Геля и Рюрик вышли на улицу.
— Еще он обладал темпераментом. Я перед вами, Гелия, в долгу. Но в сердце проложу к вам длинную лыжню. Что за императрица была в одна тысяча семьсот шестьдесят третьем году? Не помнишь?
— Я их путаю.
— Я тоже. Прохожие! — Рюрик встал посреди тротуара. — Подайте знания ни разу не грамотному — имя русской императрицы, восемнадцатый век, вторая половина?
Прохожие в некотором страхе обходили Рюрика.
Остановился мальчик.
— Зачем вам? — Лицо его было доверчивым, как и вопрос Рюрика.
— Для авторитета у этой девушки. — Рюрик показал на Гелю, которая не выдержала, отошла в сторону.
— Я знаю, кто такая царица Тамара.
— На сегодня мало. — Рюрик подтолкнул мальчика, чтобы шагал дальше.
— В России перевелись образованные люди?
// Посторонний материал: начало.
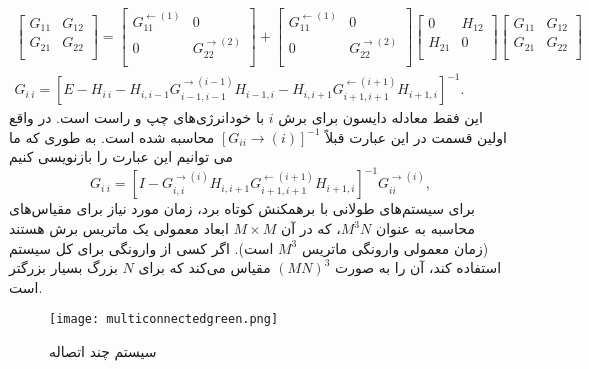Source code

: \begin{equation}
\begin{split}
	    \left[ \begin{matrix}
           {{G}_{11}} & {{G}_{12}}  \\
           {{G}_{21}} & {{G}_{22}}  \\
        \end{matrix} \right]=\left[ \begin{matrix}
           G_{11}^{\leftarrow (1)} & 0  \\
           0 & G_{22}^{\to (2)}  \\
        \end{matrix} \right]+\left[ \begin{matrix}
           G_{11}^{\leftarrow (1)} & 0  \\
           0 & G_{22}^{\to (2)}  \\
        \end{matrix} \right]\left[ \begin{matrix}
           0 & {{H}_{12}}  \\
           {{H}_{21}} & 0  \\
        \end{matrix} \right]\left[ \begin{matrix}
           {{G}_{11}} & {{G}_{12}}  \\
           {{G}_{21}} & {{G}_{22}}  \\
        \end{matrix} \right]\\
        G_{i\ i}^{{}}={{\left[ E-{{H}_{i\ i}}-{{H}_{i,i-1}}G_{i-1,i-1}^{\to (i-1)}{{H}_{i-1,i}}-{{H}_{i,i+1}}G_{i+1,i+1}^{\leftarrow (i+1)}{{H}_{i+1,i}} \right]}^{-1}}.
\end{split}
\end{equation}
این فقط معادله دایسون برای برش $i$ با خودانرژی‌های چپ و راست است. در واقع اولین قسمت در این عبارت قبلاً $[G_{ii}\rightarrow(i)]^{-1}$ محاسبه شده است. به طوری که ما می توانیم این عبارت را بازنویسی کنیم
\begin{equation}
    G_{i\ i}^{{}}={{\left[ I-G_{i,i}^{\to (i)}{{H}_{i,i+1}}G_{i+1,i+1}^{\leftarrow (i+1)}{{H}_{i+1,i}} \right]}^{-1}}G_{ii}^{\to (i)},
\end{equation}
برای سیستم‌های طولانی با برهمکنش کوتاه برد، زمان مورد نیاز برای مقیاس‌های محاسبه به عنوان $M^3N$، که در آن $M\times M$ ابعاد معمولی یک ماتریس برش هستند (زمان معمولی وارونگی ماتریس $M^3$ است). اگر کسی از وارونگی برای کل سیستم استفاده کند، آن را به صورت $(MN)^3$ مقیاس می‌کند که برای $N$ بزرگ بسیار بزرگتر است.
\begin{figure*}
    \centering
    \texttt{[image: multiconnectedgreen.png]}
    \caption{سیستم چند اتصاله}
    \label{fig:multiconnectedgreen}
\end{figure*}
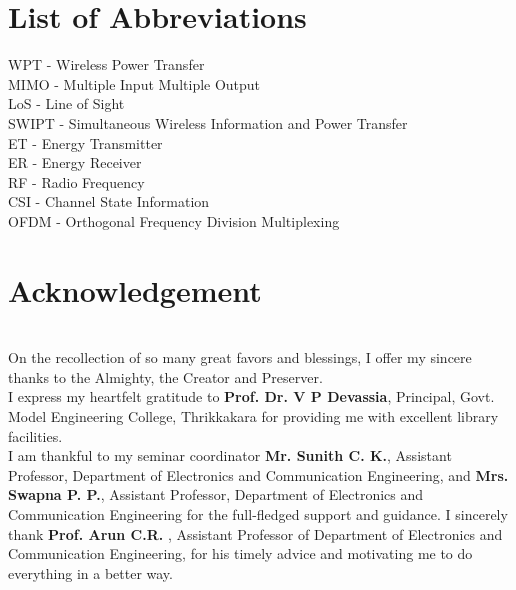 \documentclass[hidelinks, 12pt]{report}
\begin{document}
\section*{List of Abbreviations}
\begin{flushleft}
WPT -  Wireless Power Transfer\\ 
\vspace{0.5cm}
MIMO - Multiple Input Multiple Output\\
\vspace{0.5cm}
LoS - Line of Sight\\
\vspace{0.5cm}
SWIPT - Simultaneous Wireless Information and Power Transfer\\
\vspace{0.5cm}
ET - Energy Transmitter\\
\vspace{0.5cm}
ER - Energy Receiver\\
\vspace{0.5cm}
RF - Radio Frequency\\
\vspace{0.5cm}
CSI - Channel State Information\\
\vspace{0.5cm}
OFDM - Orthogonal Frequency Division Multiplexing\\
\end{flushleft}
\pagebreak

\section*{Acknowledgement}
\justify
\\On the recollection of so many great favors and blessings, I offer my sincere thanks to the Almighty, the Creator and Preserver.\\

I express my heartfelt gratitude to \textbf{Prof. Dr. V P Devassia}, Principal, Govt. Model Engineering College, Thrikkakara for providing me with excellent library facilities. \\
I am thankful to my seminar coordinator \textbf{Mr. Sunith C. K.}, Assistant Professor, Department of Electronics and Communication Engineering, and \textbf{Mrs. Swapna P. P.}, Assistant Professor, Department of Electronics and Communication Engineering for the full-fledged support and guidance. I sincerely thank \textbf{Prof. Arun C.R.} , Assistant Professor of Department of Electronics and Communication Engineering, for his timely advice and motivating me to do everything in a better way.\\
\end{document}
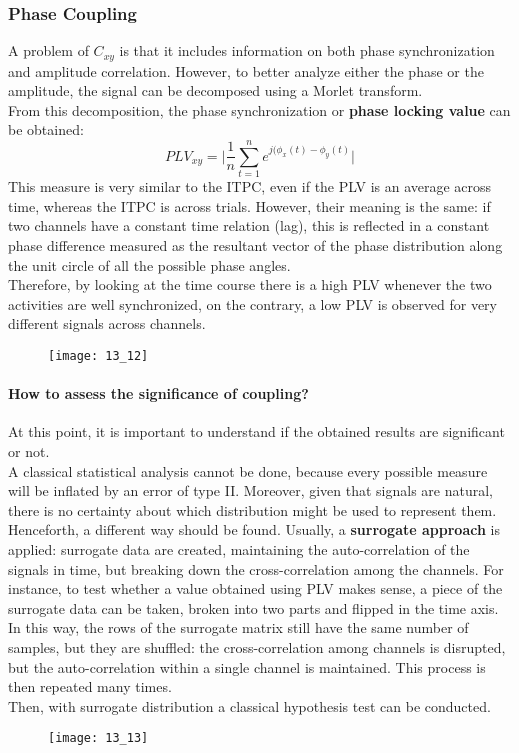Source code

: \subsubsection{Phase Coupling}
A problem of \(C_{xy}\) is that it includes information on both phase synchronization
and amplitude correlation. However, to better analyze either the phase or the
amplitude, the signal can be decomposed using a Morlet transform.\\
From this decomposition, the phase synchronization or \textbf{phase locking value} can
be obtained:
\begin{equation*}
    PLV_{xy}=\biggl|\frac{1}{n}\sum_{t=1}^ne^{j(\phi_x(t)-\phi_y(t)}\biggr|
\end{equation*}
This measure is very similar to the ITPC, even if the PLV is an average across time,
whereas the ITPC is across trials. However, their meaning is the same: if two channels
have a constant time relation (lag), this is reflected in a constant phase difference
measured as the resultant vector of the phase distribution along the unit circle of
all the possible phase angles.\\
Therefore, by looking at the time course there is a high PLV whenever the two
activities are well synchronized, on the contrary, a low PLV is observed for very
different signals across channels.
\begin{figure}[H]
    \centering
    \texttt{[image: 13\_12]}
\end{figure}
\paragraph{How to assess the significance of coupling?}
At this point, it is important to understand if the obtained results are significant
or not.\\
A classical statistical analysis cannot be done, because every possible measure will
be inflated by an error of type II. Moreover, given that signals are natural, there is
no certainty about which distribution might be used to represent them.\\
Henceforth, a different way should be found. Usually, a \textbf{surrogate approach} is
applied: surrogate data are created, maintaining the auto-correlation of the signals in time,
but breaking down the cross-correlation among the channels. For instance, to test
whether a value obtained using PLV makes sense, a piece of the surrogate data can be
taken, broken into two parts and flipped in the time axis. In this way, the rows of
the surrogate matrix still have the same number of samples, but they are shuffled:
the cross-correlation among channels is disrupted, but the auto-correlation within a
single channel is maintained. This process is then repeated many times.\\
Then, with surrogate distribution a classical hypothesis test can be conducted.
\begin{figure}[H]
    \centering
    \texttt{[image: 13\_13]}
\end{figure}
Кто правил нами в восемнадцатом веке?
— Чему вас только учат? — бросил прохожий, не останавливаясь.
— Вы наши отцы, мы ваши дети.
Прохожий замер, как будто бы на что-то натолкнулся. Он был в допотопном, с подложенными плечами пальто и в такой же допотопной, торбочкой, шапке из черного каракуля, уже значительно выношенного.
— Весь мир острит, — сказал он. — Кончится плохо.
Рюрик с прискорбием развел руками: что поделаешь.
— В России не перевелись образованные люди. — Прохожий снял каракулевую торбочку, постоял. — Впрочем… вам виднее — вы наши дети. — И, небрежно нацепив торбочку, отправился дальше.
Рюрик подошел к Геле.
— Грустная история получилась.
— С кем, с тобой?
— Со мной. Побеседовал с прохожим.
— Тебя, конечно, обидели.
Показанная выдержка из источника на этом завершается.